START Records for the exercise

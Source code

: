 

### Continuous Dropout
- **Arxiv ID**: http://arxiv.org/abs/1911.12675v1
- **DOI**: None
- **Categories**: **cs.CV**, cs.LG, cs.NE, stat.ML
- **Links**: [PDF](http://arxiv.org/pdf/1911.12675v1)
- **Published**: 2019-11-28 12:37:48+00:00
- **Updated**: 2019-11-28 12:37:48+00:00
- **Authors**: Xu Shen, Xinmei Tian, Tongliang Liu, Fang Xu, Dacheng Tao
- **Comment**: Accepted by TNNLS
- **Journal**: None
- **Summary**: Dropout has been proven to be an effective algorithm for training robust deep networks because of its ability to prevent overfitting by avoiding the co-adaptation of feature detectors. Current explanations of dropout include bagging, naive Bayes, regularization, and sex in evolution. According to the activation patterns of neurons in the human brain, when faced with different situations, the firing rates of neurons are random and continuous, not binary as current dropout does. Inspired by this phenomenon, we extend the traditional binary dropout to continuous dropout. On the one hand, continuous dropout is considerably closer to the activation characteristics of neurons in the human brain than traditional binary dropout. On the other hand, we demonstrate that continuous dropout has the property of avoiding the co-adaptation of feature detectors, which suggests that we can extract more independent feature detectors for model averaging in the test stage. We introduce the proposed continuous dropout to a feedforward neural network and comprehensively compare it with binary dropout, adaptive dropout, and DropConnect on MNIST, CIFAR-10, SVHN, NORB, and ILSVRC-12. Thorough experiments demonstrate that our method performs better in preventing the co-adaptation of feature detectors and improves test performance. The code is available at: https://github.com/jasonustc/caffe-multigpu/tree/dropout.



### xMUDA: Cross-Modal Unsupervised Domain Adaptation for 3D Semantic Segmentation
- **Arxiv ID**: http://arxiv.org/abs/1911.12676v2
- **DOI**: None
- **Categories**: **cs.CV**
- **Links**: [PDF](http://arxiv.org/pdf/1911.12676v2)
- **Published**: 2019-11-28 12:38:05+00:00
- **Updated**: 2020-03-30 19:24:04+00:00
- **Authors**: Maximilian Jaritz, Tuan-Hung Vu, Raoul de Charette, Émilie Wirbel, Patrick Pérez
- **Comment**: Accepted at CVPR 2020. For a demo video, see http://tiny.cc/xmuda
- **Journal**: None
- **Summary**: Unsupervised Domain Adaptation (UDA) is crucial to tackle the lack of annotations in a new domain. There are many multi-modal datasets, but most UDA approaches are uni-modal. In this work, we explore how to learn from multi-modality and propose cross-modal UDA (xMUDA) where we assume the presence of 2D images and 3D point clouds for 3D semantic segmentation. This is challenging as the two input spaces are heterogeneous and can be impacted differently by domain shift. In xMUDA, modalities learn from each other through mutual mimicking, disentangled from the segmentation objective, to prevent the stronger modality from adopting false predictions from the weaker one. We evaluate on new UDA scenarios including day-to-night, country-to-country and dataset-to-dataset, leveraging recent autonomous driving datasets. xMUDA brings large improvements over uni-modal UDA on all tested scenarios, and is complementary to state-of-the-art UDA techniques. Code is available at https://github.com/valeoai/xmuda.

END Records for the exercise

§ **Exercise**:
Report how many lines of the entries hold the word "Categories". Nothing else is needed.

§ **Final answer**:
2